*What the exercise asks*:
What lines of the data below include the word "wiki"? Report them by copying each.

*Input material*:

+ + + + + + +

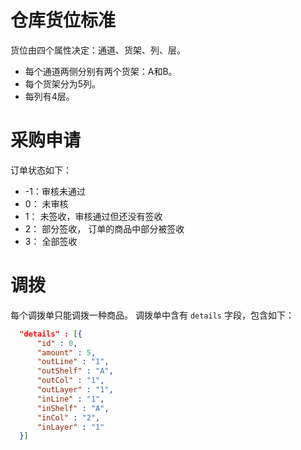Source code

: # 仓库货位标准
货位由四个属性决定：通道、货架、列、层。
- 每个通道两侧分别有两个货架：A和B。
- 每个货架分为5列。
- 每列有4层。

# 采购申请
订单状态如下：
- -1：审核未通过
- 0： 未审核
- 1： 未签收，审核通过但还没有签收
- 2： 部分签收， 订单的商品中部分被签收
- 3： 全部签收

# 调拨
每个调拨单只能调拨一种商品。
调拨单中含有 `details` 字段，包含如下：
```json
  "details" : [{
      "id" : 0,
      "amount" : 5,
      "outLine" : "1",
      "outShelf" : "A",
      "outCol" : "1",
      "outLayer" : "1",
      "inLine" : "1",
      "inShelf" : "A",
      "inCol" : "2",
      "inLayer" : "1"
  }]
```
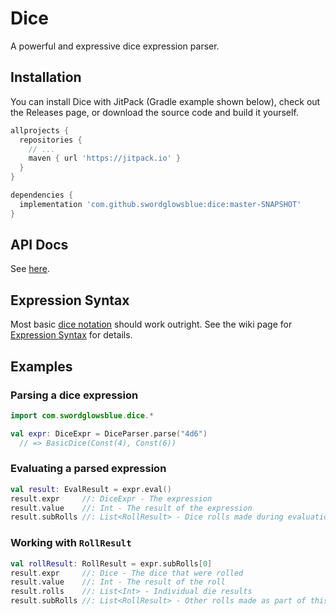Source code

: # Dice

A powerful and expressive dice expression parser.

## Installation

You can install Dice with JitPack (Gradle example shown below), check out the Releases page, or download the source code and build it yourself.
```gradle
allprojects {
  repositories {
    // ...
    maven { url 'https://jitpack.io' }
  }
}

dependencies {
  implementation 'com.github.swordglowsblue:dice:master-SNAPSHOT'
}
```

## API Docs
See [here](https://swordglowsblue.github.com/dice/1.0).

## Expression Syntax
Most basic [dice notation](https://en.wikipedia.org/wiki/Dice_notation) should work outright.
See the wiki page for [Expression Syntax](https://swordglowsblue.github.com/dice/expression-syntax) for details.

## Examples

### Parsing a dice expression
```kotlin
import com.swordglowsblue.dice.*

val expr: DiceExpr = DiceParser.parse("4d6")
  // => BasicDice(Const(4), Const(6))
```

### Evaluating a parsed expression
```kotlin
val result: EvalResult = expr.eval()
result.expr     //: DiceExpr - The expression
result.value    //: Int - The result of the expression
result.subRolls //: List<RollResult> - Dice rolls made during evaluation
```

### Working with `RollResult`
```kotlin
val rollResult: RollResult = expr.subRolls[0]
result.expr     //: Dice - The dice that were rolled
result.value    //: Int - The result of the roll
result.rolls    //: List<Int> - Individual die results
result.subRolls //: List<RollResult> - Other rolls made as part of this roll
```
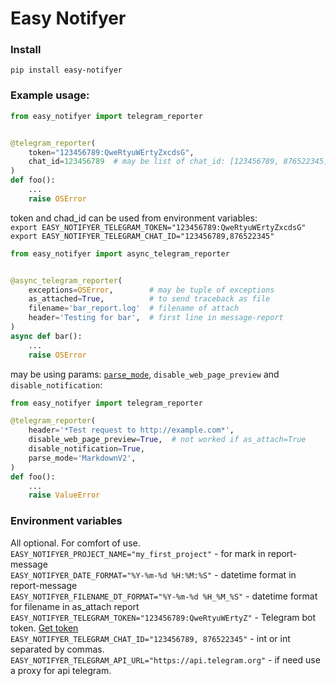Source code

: # Easy Notifyer

### Install  
`pip install easy-notifyer`

### Example usage:  
```python
from easy_notifyer import telegram_reporter


@telegram_reporter(
    token="123456789:QweRtyuWErtyZxcdsG",  
    chat_id=123456789  # may be list of chat_id: [123456789, 876522345]
)
def foo():
    ...
    raise OSError
```

token and chad_id can be used from environment variables:  
`export EASY_NOTIFYER_TELEGRAM_TOKEN="123456789:QweRtyuWErtyZxcdsG"`  
`export EASY_NOTIFYER_TELEGRAM_CHAT_ID="123456789,876522345"`
```python
from easy_notifyer import async_telegram_reporter


@async_telegram_reporter(
    exceptions=OSError,        # may be tuple of exceptions
    as_attached=True,          # to send traceback as file
    filename='bar_report.log'  # filename of attach
    header='Testing for bar',  # first line in message-report
)
async def bar():
    ...
    raise OSError
```


may be using params:  [`parse_mode`](https://core.telegram.org/bots/api#formatting-options), `disable_web_page_preview` and `disable_notification`:
```python
from easy_notifyer import telegram_reporter

@telegram_reporter(
    header='*Test request to http://example.com*', 
    disable_web_page_preview=True,  # not worked if as_attach=True
    disable_notification=True,
    parse_mode='MarkdownV2',
)
def foo():
    ...
    raise ValueError
```


### Environment variables
All optional. For comfort of use.  
`EASY_NOTIFYER_PROJECT_NAME="my_first_project"` - for mark in report-message  
`EASY_NOTIFYER_DATE_FORMAT="%Y-%m-%d %H:%M:%S"` - datetime format in report-message  
`EASY_NOTIFYER_FILENAME_DT_FORMAT="%Y-%m-%d %H_%M_%S"` - datetime format for filename in as_attach report  
`EASY_NOTIFYER_TELEGRAM_TOKEN="123456789:QweRtyuWErtyZ"` - Telegram bot token. [Get token](https://core.telegram.org/bots#6-botfather)  
`EASY_NOTIFYER_TELEGRAM_CHAT_ID="123456789, 876522345"` - int or int separated by commas.  
`EASY_NOTIFYER_TELEGRAM_API_URL="https://api.telegram.org"` - if need use a proxy for api telegram.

+ + + + + + +

*Completed exercise*:
Most basic [dice notation](https://en.wikipedia.org/wiki/Dice_notation) should work outright.
See the wiki page for [Expression Syntax](https://swordglowsblue.github.com/dice/expression-syntax) for details.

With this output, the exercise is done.